Migration sei die wirksamste Massnahme zur Reduktion von Armut, meint Branko Milanovic. (Bild: Annick Ramp / NZZ)
Europa ist wohlhabend. Also zieht der Kontinent viele Migranten an. Branko Milanovic, einer der einflussreichsten Ökonomen der Welt, erklärt die Arithmetik des Problems und plädiert für unkonventionelle Lösungen.

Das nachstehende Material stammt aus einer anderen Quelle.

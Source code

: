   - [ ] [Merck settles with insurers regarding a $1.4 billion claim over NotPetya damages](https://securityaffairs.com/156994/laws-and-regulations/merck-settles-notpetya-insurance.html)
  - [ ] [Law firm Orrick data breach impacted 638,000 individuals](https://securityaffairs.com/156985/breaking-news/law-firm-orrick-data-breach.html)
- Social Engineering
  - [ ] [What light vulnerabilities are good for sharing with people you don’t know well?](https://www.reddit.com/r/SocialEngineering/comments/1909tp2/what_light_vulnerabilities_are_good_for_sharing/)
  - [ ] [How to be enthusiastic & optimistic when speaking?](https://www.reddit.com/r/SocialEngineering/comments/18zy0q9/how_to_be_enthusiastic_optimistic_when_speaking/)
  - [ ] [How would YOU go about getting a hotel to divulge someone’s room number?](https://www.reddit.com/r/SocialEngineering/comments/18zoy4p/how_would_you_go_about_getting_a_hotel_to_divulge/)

Thomas Fuster | Neue Zürcher Zeitung

Hand aufs Herz: Wer würde nicht schwach, wenn ihm andernorts ein zehnfach höheres Einkommen winkte? Welcher holländische Arbeiter, um die Sache etwas konkreter zu machen, würde nicht nach Neuseeland aufbrechen, wenn er dort 500 000 statt 50 000 € verdiente? Das Gedankenexperiment entstammt dem Blog von Branko Milanovic. Doch Milanovic, der mit seinen Arbeiten über Ungleichheit und Armut zu den einflussreichsten Ökonomen gehört, geht es weder um die Niederlande noch um Neuseeland. Der frühere Weltbankmitarbeiter will mit dem Perspektivenwechsel nur das Einmaleins globaler Migration aufzeigen.

Dass Europa laut Milanovic eine «exzellente Auswanderungsdestination» ist, hat primär mit Wohlstand zu tun. So liegt das Bruttoinlandprodukt (BIP) in Westeuropa bei knapp 40 000 $ pro Kopf, in Afrika südlich der Sahara aber bei 3500 $.